(Work to complete)
From the entries that follow, extract each line holding the string "your".

(Information shown)
++++++++

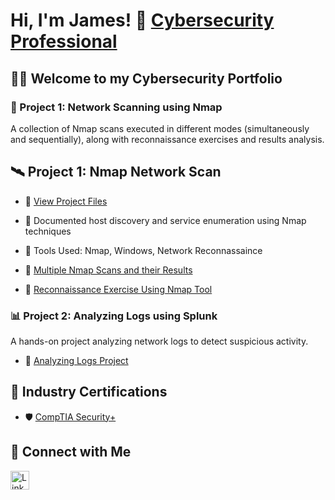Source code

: # Hi, I'm James! 👋  [Cybersecurity Professional](https://www.linkedin.com/in/james-munyabugingo/)

## 👨‍💻 Welcome to my Cybersecurity Portfolio

### 🚀 Project 1: Network Scanning using Nmap
A collection of Nmap scans executed in different modes (simultaneously and sequentially), along with reconnaissance exercises and results analysis.

## 🛰️ Project 1: Nmap Network Scan
- 📁 [View Project Files](./Project1-%20Nmap-Scan)
- 📝 Documented host discovery and service enumeration using Nmap techniques
- 🔧 Tools Used: Nmap, Windows, Network Reconnassaince


- 🔗 [Multiple Nmap Scans and their Results](https://github.com/Jamescybertest/Jamescybertest/commit/ed80253a78e57661e89bc2e03d7647c7326b2c70)
- 📄 [Reconnaissance Exercise Using Nmap Tool](https://github.com/Jamescybertest/Jamescybertest/blob/d33da3aeecb0e93535e93acafab42460976c9acd/MIDTERM%20EXAM%20PRACTICAL-%20JAMES%20MUNYABUGINGO.docx)

### 📊 Project 2: Analyzing Logs using Splunk
A hands-on project analyzing network logs to detect suspicious activity.

- 📁 [Analyzing Logs Project](https://github.com/Jamescybertest/Algorithms-Practice)

## 📜 Industry Certifications

- 🛡️ [CompTIA Security+](https://www.youtube.com/watch?v=a83ASGn_V_s)

## 🤝 Connect with Me

<a href="https://linkedin.com/in/james-munyabugingo" target="_blank">
  <img src="https://cdn.jsdelivr.net/npm/simple-icons@v3/icons/linkedin.svg" width="30" height="30" alt="LinkedIn"/>
</a>


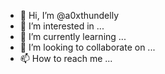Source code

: - 👋 Hi, I’m @a0xthundelly
- 👀 I’m interested in ...
- 🌱 I’m currently learning ...
- 💞️ I’m looking to collaborate on ...
- 📫 How to reach me ...

<!---
a0xthundelly/a0xthundelly is a ✨ special ✨ repository because its `README.md` (this file) appears on your GitHub profile.
You can click the Preview link to take a look at your changes.
--->

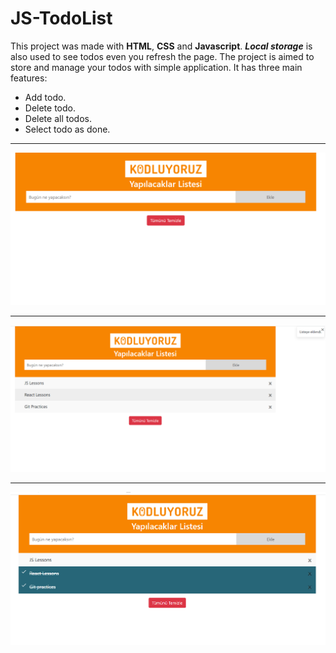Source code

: # JS-TodoList
This project was made with **HTML**, **CSS** and **Javascript**. ***Local storage*** is also used to see todos even you refresh the page.
The project is aimed to store and manage your todos with simple 
application.
It has three main features:
* Add todo.
* Delete todo.
* Delete all todos.
* Select todo as done. 
****
![](https://github.com/yakupkalayci/JS-TodoList/blob/main/images/1.PNG)
*****
![](images/2.png)
***
![](images/3.png)
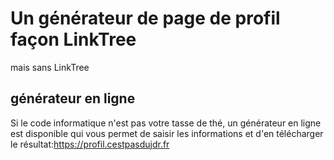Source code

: # Un générateur de page de profil façon LinkTree
mais sans LinkTree

## générateur en ligne
Si le code informatique n'est pas votre tasse de thé, un générateur en ligne est disponible qui vous permet de saisir les informations et d'en télécharger le résultat:https://profil.cestpasdujdr.fr
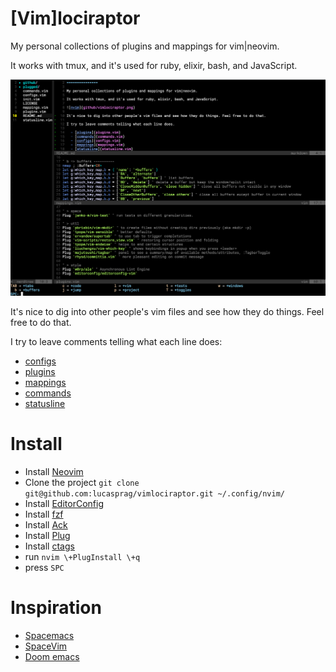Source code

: [Vim]lociraptor
===============

My personal collections of plugins and mappings for vim|neovim.

It works with tmux, and it's used for ruby, elixir, bash, and JavaScript.

![nvim](github/vimlociraptor.png)

It's nice to dig into other people's vim files and see how they do things. Feel free to do that.

I try to leave comments telling what each line does:

  - [configs](configs.vim)
  - [plugins](plugins.vim)
  - [mappings](mappings.vim)
  - [commands](commands.vim)
  - [statusline](statusline.vim)


# Install

  - Install [Neovim](https://neovim.io)
  - Clone the project `git clone git@github.com:lucasprag/vimlociraptor.git ~/.config/nvim/`
  - Install [EditorConfig](http://editorconfig.org/)
  - Install [fzf](https://github.com/junegunn/fzf#installation)
  - Install [Ack](http://beyondgrep.com/install/)
  - Install [Plug](https://github.com/junegunn/vim-plug)
  - Install [ctags](https://github.com/universal-ctags/homebrew-universal-ctags)
  - run `nvim \+PlugInstall \+q`
  - press `SPC`


# Inspiration

  - [Spacemacs](http://spacemacs.org/)
  - [SpaceVim](https://spacevim.org/)
  - [Doom emacs](https://github.com/hlissner/doom-emacs)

++++++++

(Task solution)
a0xthundelly/a0xthundelly is a ✨ special ✨ repository because its `README.md` (this file) appears on your GitHub profile.
You can click the Preview link to take a look at your changes.
The project is aimed to store and manage your todos with simple 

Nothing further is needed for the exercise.